▶ _LISTED ENTRIES_
++++++++++
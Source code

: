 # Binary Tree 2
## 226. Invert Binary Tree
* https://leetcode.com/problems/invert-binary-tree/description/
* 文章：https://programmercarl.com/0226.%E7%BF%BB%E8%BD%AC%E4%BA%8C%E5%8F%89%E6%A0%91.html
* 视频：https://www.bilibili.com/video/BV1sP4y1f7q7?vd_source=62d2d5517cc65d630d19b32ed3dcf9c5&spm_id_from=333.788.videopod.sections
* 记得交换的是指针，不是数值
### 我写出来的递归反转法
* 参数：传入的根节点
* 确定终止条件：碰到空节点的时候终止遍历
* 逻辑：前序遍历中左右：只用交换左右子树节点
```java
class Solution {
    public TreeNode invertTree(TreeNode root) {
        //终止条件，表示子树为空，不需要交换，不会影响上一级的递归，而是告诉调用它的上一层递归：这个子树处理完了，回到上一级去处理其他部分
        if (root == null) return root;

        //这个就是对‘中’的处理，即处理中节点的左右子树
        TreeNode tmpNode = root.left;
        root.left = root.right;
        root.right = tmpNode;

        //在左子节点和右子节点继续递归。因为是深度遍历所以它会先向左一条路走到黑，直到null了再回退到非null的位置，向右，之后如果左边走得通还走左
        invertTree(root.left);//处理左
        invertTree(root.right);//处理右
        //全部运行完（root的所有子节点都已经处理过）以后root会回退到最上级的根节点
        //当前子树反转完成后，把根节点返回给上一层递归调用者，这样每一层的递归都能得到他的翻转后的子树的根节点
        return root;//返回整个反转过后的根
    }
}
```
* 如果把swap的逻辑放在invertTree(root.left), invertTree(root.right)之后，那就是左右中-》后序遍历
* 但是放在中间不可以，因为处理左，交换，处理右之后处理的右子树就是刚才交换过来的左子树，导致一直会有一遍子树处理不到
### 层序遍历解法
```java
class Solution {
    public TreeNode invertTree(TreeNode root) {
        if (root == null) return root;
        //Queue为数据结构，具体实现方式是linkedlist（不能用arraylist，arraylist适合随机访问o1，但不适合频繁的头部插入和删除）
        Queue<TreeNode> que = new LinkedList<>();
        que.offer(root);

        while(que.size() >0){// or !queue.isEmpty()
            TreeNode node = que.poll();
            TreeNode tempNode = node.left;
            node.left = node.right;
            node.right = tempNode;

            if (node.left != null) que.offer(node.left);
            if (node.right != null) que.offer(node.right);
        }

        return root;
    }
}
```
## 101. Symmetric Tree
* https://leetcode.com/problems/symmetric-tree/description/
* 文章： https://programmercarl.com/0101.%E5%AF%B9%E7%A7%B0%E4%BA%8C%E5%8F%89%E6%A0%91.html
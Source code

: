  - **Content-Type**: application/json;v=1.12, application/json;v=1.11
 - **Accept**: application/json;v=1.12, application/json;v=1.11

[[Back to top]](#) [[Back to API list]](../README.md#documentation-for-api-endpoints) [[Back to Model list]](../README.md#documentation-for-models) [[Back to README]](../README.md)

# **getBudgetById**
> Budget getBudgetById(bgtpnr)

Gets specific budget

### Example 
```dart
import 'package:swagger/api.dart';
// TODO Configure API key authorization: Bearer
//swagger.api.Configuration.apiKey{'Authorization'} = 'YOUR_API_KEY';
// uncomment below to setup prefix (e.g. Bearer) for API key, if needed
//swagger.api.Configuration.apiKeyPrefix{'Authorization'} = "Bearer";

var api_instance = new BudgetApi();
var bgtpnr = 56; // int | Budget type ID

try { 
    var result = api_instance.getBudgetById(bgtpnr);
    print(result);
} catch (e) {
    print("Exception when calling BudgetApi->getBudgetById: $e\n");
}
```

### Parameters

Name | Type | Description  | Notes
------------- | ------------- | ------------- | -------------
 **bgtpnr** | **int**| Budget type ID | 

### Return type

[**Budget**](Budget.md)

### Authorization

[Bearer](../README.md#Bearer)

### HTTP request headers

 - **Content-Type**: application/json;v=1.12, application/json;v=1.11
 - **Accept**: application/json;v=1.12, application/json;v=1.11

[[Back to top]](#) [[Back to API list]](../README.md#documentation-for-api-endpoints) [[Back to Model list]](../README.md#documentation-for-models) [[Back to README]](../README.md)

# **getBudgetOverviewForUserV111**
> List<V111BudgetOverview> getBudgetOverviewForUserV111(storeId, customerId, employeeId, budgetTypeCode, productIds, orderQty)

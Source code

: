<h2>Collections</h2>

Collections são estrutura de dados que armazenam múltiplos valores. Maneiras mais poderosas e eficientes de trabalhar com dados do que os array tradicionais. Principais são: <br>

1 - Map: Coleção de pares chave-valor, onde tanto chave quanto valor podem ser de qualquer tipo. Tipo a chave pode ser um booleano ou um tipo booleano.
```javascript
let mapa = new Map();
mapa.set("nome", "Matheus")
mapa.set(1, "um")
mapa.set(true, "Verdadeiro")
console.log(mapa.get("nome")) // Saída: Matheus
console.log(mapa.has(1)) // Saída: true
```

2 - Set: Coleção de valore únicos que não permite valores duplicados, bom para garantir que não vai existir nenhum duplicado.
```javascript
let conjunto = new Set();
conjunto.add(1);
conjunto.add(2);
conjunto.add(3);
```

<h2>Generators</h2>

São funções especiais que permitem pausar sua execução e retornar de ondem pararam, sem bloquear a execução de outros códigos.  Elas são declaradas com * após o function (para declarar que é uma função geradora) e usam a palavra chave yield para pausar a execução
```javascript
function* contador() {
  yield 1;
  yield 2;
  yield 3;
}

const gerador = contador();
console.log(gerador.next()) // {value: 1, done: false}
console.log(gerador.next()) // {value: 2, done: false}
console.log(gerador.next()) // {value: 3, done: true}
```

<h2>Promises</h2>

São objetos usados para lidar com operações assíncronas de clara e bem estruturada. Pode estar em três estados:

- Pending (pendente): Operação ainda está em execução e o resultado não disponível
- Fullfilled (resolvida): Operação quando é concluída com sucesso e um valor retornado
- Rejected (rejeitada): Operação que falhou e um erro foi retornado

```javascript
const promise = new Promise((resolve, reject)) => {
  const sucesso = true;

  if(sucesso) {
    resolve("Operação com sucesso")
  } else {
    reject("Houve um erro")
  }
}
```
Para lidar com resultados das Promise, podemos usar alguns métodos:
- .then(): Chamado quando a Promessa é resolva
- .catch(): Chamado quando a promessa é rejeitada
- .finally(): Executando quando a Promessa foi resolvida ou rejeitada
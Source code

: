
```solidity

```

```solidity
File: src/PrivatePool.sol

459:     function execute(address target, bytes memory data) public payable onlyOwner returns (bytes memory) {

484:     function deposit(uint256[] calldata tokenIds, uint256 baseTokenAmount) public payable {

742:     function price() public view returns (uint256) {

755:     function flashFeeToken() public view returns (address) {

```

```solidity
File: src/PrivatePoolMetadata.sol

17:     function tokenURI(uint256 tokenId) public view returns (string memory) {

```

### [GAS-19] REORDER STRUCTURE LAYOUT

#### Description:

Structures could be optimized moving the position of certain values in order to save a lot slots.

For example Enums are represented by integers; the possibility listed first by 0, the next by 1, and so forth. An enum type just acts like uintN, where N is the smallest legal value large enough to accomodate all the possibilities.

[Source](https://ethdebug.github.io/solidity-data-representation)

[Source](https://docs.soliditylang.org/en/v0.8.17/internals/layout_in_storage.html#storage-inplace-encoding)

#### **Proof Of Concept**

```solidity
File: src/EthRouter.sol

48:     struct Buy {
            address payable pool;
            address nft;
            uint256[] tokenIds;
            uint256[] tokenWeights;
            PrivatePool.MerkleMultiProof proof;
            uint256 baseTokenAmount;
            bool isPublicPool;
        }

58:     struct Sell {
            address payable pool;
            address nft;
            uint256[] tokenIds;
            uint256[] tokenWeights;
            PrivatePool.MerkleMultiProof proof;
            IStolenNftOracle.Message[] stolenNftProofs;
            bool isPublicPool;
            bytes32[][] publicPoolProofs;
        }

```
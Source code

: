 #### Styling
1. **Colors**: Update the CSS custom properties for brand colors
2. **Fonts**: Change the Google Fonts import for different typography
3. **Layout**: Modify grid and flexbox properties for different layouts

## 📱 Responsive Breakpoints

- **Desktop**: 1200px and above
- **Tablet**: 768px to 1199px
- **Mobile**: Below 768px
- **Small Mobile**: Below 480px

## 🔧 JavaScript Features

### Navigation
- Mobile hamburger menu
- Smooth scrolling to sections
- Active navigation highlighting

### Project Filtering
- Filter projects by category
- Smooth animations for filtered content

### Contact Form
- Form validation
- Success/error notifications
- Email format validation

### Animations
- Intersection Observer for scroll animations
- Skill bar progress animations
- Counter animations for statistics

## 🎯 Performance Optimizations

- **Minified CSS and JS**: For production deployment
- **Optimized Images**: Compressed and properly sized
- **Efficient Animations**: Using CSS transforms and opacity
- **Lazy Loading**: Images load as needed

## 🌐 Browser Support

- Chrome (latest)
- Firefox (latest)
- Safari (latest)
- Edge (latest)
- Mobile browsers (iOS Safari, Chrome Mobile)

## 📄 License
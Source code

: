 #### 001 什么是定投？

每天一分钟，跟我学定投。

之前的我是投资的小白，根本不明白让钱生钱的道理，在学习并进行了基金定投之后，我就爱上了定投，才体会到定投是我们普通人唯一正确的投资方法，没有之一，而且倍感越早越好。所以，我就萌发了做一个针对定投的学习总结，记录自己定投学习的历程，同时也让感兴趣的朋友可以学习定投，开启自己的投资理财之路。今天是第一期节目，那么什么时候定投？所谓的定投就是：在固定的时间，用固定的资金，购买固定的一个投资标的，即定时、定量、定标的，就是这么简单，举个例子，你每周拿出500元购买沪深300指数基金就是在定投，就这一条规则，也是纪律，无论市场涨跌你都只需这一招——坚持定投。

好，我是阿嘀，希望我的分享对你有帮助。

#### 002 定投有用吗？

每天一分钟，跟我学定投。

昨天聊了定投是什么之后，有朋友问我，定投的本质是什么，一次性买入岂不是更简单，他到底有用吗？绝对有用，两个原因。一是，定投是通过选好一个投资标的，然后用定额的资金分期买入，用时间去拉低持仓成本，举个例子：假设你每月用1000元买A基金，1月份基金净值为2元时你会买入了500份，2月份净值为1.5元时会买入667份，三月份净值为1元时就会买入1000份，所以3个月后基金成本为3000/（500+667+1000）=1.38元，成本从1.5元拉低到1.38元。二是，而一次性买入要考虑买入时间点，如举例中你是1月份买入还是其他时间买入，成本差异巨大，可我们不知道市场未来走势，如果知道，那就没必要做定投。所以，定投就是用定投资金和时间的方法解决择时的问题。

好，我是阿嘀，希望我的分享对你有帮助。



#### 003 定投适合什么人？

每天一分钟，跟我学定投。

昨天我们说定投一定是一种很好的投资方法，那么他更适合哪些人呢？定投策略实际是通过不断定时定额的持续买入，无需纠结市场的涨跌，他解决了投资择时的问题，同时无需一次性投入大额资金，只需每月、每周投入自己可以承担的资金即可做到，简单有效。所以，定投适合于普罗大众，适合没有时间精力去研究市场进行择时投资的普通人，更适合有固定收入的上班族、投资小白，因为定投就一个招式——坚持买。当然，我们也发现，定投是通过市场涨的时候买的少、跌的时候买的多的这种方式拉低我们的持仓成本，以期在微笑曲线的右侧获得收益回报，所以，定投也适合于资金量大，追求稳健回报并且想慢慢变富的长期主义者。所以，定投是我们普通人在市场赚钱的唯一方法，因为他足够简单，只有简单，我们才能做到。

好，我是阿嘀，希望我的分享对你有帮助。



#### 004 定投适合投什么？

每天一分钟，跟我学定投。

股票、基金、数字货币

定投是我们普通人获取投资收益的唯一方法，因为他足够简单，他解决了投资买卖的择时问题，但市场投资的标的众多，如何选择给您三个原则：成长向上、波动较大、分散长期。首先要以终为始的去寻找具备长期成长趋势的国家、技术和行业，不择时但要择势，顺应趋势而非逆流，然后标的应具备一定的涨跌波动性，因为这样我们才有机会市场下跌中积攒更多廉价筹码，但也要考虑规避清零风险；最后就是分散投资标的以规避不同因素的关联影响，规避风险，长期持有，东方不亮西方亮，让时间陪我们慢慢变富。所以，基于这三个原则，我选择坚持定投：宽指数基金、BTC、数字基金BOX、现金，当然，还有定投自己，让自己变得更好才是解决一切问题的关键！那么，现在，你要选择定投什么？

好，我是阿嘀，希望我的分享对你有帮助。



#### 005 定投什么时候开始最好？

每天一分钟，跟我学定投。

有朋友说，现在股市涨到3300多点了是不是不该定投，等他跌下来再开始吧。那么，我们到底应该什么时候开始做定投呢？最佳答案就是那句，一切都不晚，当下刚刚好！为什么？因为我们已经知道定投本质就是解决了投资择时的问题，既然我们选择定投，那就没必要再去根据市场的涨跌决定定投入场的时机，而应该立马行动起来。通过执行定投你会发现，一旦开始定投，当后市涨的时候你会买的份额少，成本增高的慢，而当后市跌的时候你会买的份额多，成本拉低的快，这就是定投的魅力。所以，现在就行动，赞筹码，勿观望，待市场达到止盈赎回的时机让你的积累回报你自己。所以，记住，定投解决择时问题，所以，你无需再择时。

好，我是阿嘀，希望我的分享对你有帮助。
++++++++++
▶ _TASK OBJECTIVE_
Every line in the data above that contains "returns" needs to be copied.

▶ _TASK RESPONSE_
459:     function execute(address target, bytes memory data) public payable onlyOwner returns (bytes memory) {
742:     function price() public view returns (uint256) {
755:     function flashFeeToken() public view returns (address) {
17:     function tokenURI(uint256 tokenId) public view returns (string memory) {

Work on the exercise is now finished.